Friday, January 22, 2021

Geico has fun with Racist Tropes. Whoomp, there it is again.

 


Somebody much smarter than I am will have to explain to me how this kind of Jim Crow/Stepin Fetchit Minstrel show caricature is at all helpful to anyone, including anyone interested in purchasing insurance. 

I mean, I can easily imagine rednecks thoroughly enjoying commercials like this, nodding appreciatively at the "accurate" depiction of black people as grinning, dancing idiots who jump at every opportunity to perform for the overwhelmingly white audience.  So I guess I kind of answered my own question- it's helpful in reinforcing stereotypes?  

I guess it's also helpful to Tag Team, which picks up what I'm sure is a welcome paycheck and a reminder that they existed on the radio (and everywhere else) with that One Song Using the term Song Very Very Loosely back in 1993.  Hey, thirty years is a long time to go without a number anyone cares to listen to, let alone one that inexplicably became a hit because headaches were really popular in the first year of the Clinton Administration. 

But if I'm a black person in the United States, I find this all to be very, very UNhelpful in multiple ways.
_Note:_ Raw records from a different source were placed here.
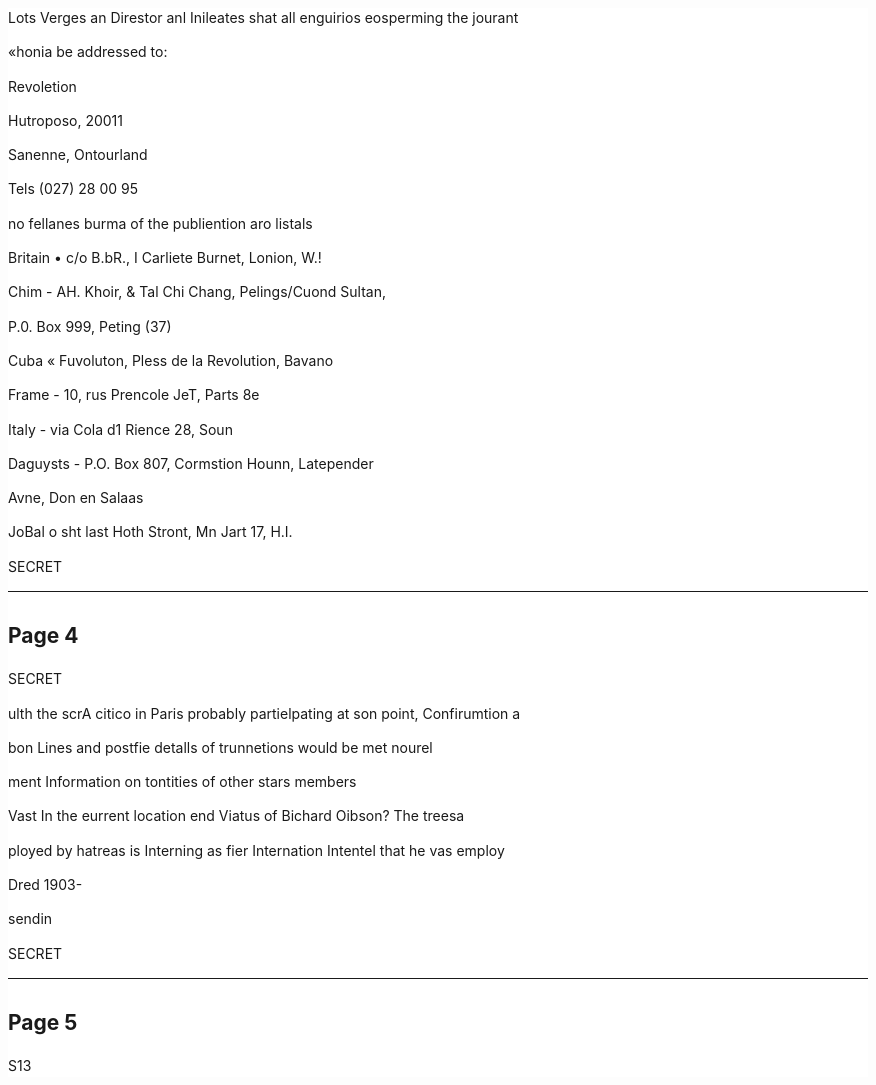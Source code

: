 Lots Verges an Direstor anl Inileates shat all enguirios eosperming the jourant

«honia be addressed to:

Revoletion

Hutroposo, 20011

Sanenne, Ontourland

Tels (027) 28 00 95

no fellanes burma of the publiention aro listals

Britain • c/o B.bR., I Carliete Burnet, Lonion, W.!

Chim - AH. Khoir, & Tal Chi Chang, Pelings/Cuond Sultan,

P.0. Box 999, Peting (37)

Cuba « Fuvoluton, Pless de la Revolution, Bavano

Frame - 10, rus Prencole JeT, Parts 8e

Italy - via Cola d1 Rience 28, Soun

Daguysts - P.O. Box 807, Cormstion Hounn, Latepender

Avne, Don en Salaas

JoBal o sht last Hoth Stront, Mn Jart 17, H.I.

SECRET

---

## Page 4

SECRET

ulth the scrA citico in Paris probably partielpating at son point, Confirumtion a

bon Lines and postfie detalls of trunnetions would be met nourel

ment Information on tontities of other stars members

Vast In the eurrent location end Viatus of Bichard Oibson? The treesa

ployed by hatreas is Interning as fier Internation Intentel that he vas employ

Dred 1903-

sendin

SECRET

---

## Page 5

S13
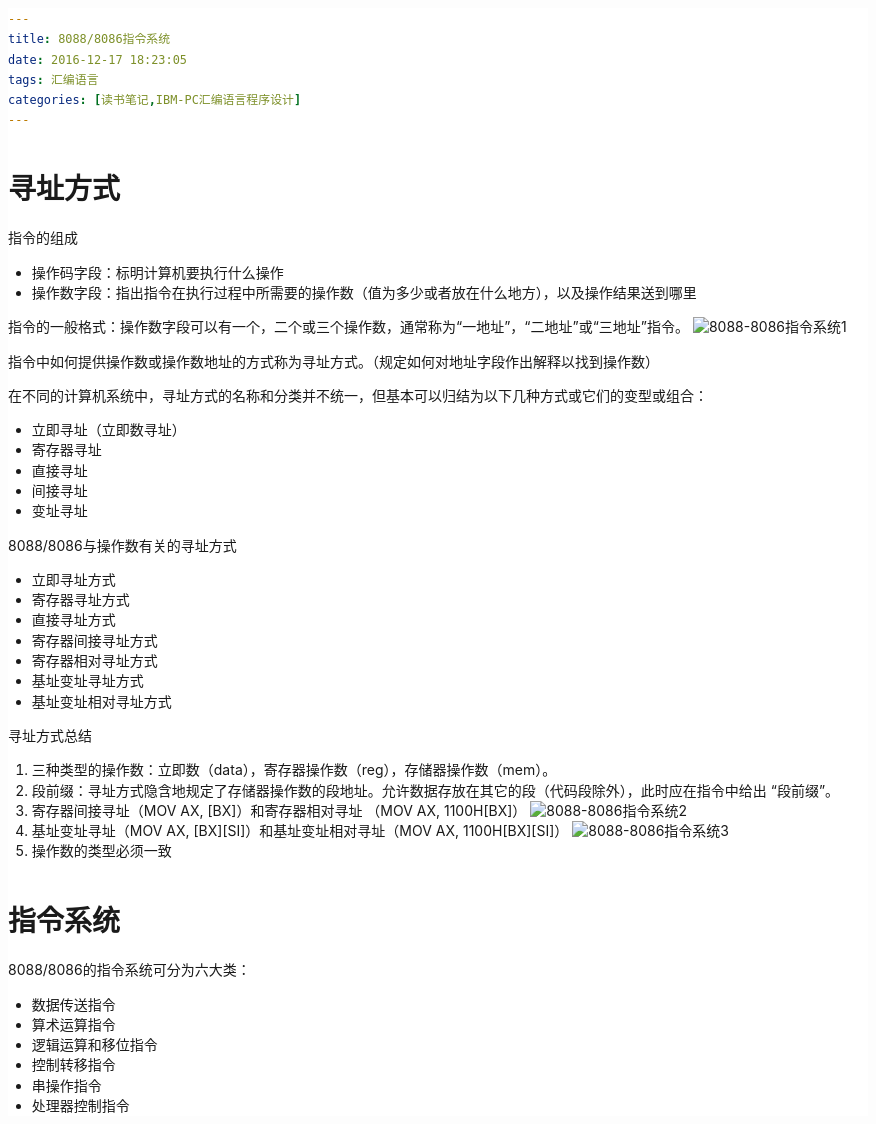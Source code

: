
 ```yaml
---
title: 8088/8086指令系统
date: 2016-12-17 18:23:05
tags: 汇编语言
categories: [读书笔记,IBM-PC汇编语言程序设计]
---
```

# 寻址方式
指令的组成
- 操作码字段：标明计算机要执行什么操作
- 操作数字段：指出指令在执行过程中所需要的操作数（值为多少或者放在什么地方），以及操作结果送到哪里


指令的一般格式：操作数字段可以有一个，二个或三个操作数，通常称为“一地址”，“二地址”或“三地址”指令。
![8088-8086指令系统1](http://ofolh8dcq.bkt.clouddn.com/8088-8086%E6%8C%87%E4%BB%A4%E7%B3%BB%E7%BB%9F1.PNG)

指令中如何提供操作数或操作数地址的方式称为寻址方式。（规定如何对地址字段作出解释以找到操作数）

在不同的计算机系统中，寻址方式的名称和分类并不统一，但基本可以归结为以下几种方式或它们的变型或组合：
- 立即寻址（立即数寻址）
- 寄存器寻址
- 直接寻址
- 间接寻址
- 变址寻址

8088/8086与操作数有关的寻址方式 
- 立即寻址方式
- 寄存器寻址方式
- 直接寻址方式
- 寄存器间接寻址方式
- 寄存器相对寻址方式
- 基址变址寻址方式
- 基址变址相对寻址方式

寻址方式总结
1. 三种类型的操作数：立即数（data），寄存器操作数（reg），存储器操作数（mem）。
2. 段前缀：寻址方式隐含地规定了存储器操作数的段地址。允许数据存放在其它的段（代码段除外），此时应在指令中给出 “段前缀”。
3. 寄存器间接寻址（MOV AX, [BX]）和寄存器相对寻址 （MOV AX, 1100H[BX]）
![8088-8086指令系统2](http://ofolh8dcq.bkt.clouddn.com/8088-8086%E6%8C%87%E4%BB%A4%E7%B3%BB%E7%BB%9F2.PNG)
4. 基址变址寻址（MOV AX, [BX][SI]）和基址变址相对寻址（MOV AX, 1100H[BX][SI]）
![8088-8086指令系统3](http://ofolh8dcq.bkt.clouddn.com/8088-8086%E6%8C%87%E4%BB%A4%E7%B3%BB%E7%BB%9F3.PNG)
5. 操作数的类型必须一致

# 指令系统
8088/8086的指令系统可分为六大类：
- 数据传送指令
- 算术运算指令
- 逻辑运算和移位指令
- 控制转移指令
- 串操作指令
- 处理器控制指令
Do I have to keep explaining why?

Thursday, January 21, 2021

Yeah, Hartford Group: This is definitely the guy I'm taking investment advice from.

 


1.  "Did you know that the government has printed six trillion dollars in paper money?  That's an excellent reason to take some of YOUR paper money and use it to buy physical gold and silver, which in hard times you can trade in for some of that paper money you originally used to buy gold and silver, because at no point in the future will vendors ever refuse to take paper money in exchange for goods, but it's kind of hard to imagine a time when you'll get to dictate how many gold ingots you'll be parting with in exchange for a gallon of gasoline and a loaf of bread."

2.  "It's super-important that you have precious metals as part of your portfolio, because unlike other investments, they provide no actual benefit to companies which hire employees,  purchase technology, or, come to think of it, do anything to make the world a better place.  It's basically as socially beneficial as burying your money in a coffee can.  Remarkably similar growth potential, too!"

3.  "Gold and Silver are wonderfully difficult to trace methods of paying off those pesky sexual harassment lawsuits, mistresses, and other annoyances you can't conveniently eliminate through the use of hired assassins once your cushy FOX gig is threatened.  What?  This isn't a common problem?  FINE!  F--K IT THEN!  WE'LL DO IT LIVE!!"